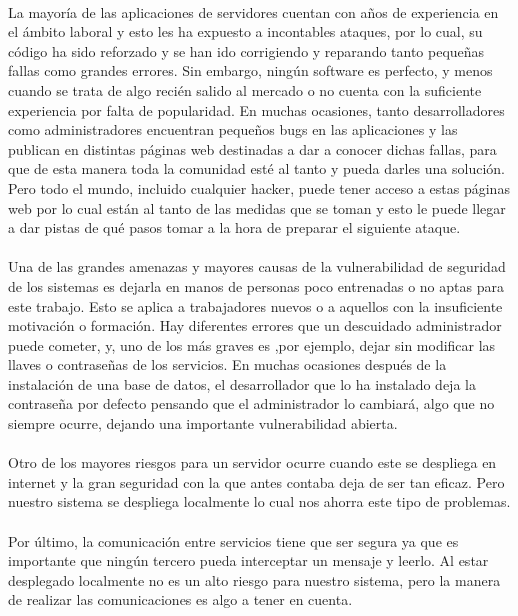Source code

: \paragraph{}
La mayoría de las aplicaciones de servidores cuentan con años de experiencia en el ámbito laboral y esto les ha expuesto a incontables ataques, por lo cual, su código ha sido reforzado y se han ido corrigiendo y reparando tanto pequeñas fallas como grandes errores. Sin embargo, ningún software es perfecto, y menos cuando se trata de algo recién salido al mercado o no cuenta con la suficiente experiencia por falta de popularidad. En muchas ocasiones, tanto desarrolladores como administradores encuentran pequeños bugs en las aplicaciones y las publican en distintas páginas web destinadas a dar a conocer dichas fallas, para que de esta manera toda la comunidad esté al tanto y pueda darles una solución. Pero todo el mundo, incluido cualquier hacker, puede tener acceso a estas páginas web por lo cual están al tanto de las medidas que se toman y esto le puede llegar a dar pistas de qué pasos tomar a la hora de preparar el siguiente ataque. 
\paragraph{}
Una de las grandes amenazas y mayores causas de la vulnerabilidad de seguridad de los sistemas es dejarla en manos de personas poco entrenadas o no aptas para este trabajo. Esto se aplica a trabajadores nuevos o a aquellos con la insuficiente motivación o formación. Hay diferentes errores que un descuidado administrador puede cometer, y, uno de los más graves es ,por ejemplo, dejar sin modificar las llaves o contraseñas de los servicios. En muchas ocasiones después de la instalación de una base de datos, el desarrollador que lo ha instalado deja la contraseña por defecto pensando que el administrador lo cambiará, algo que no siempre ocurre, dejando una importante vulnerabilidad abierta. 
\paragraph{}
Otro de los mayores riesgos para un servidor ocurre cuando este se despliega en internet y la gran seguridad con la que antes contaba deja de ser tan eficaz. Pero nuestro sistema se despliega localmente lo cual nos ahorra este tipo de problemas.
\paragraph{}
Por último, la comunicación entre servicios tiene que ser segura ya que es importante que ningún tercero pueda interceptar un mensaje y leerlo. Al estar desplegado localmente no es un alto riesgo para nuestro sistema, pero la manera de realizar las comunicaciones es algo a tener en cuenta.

■ ■ ■ ■

**Action item:** Work out how many lines in this material contain the string "nuestro", and give that number alone.

**Problem solution:** 2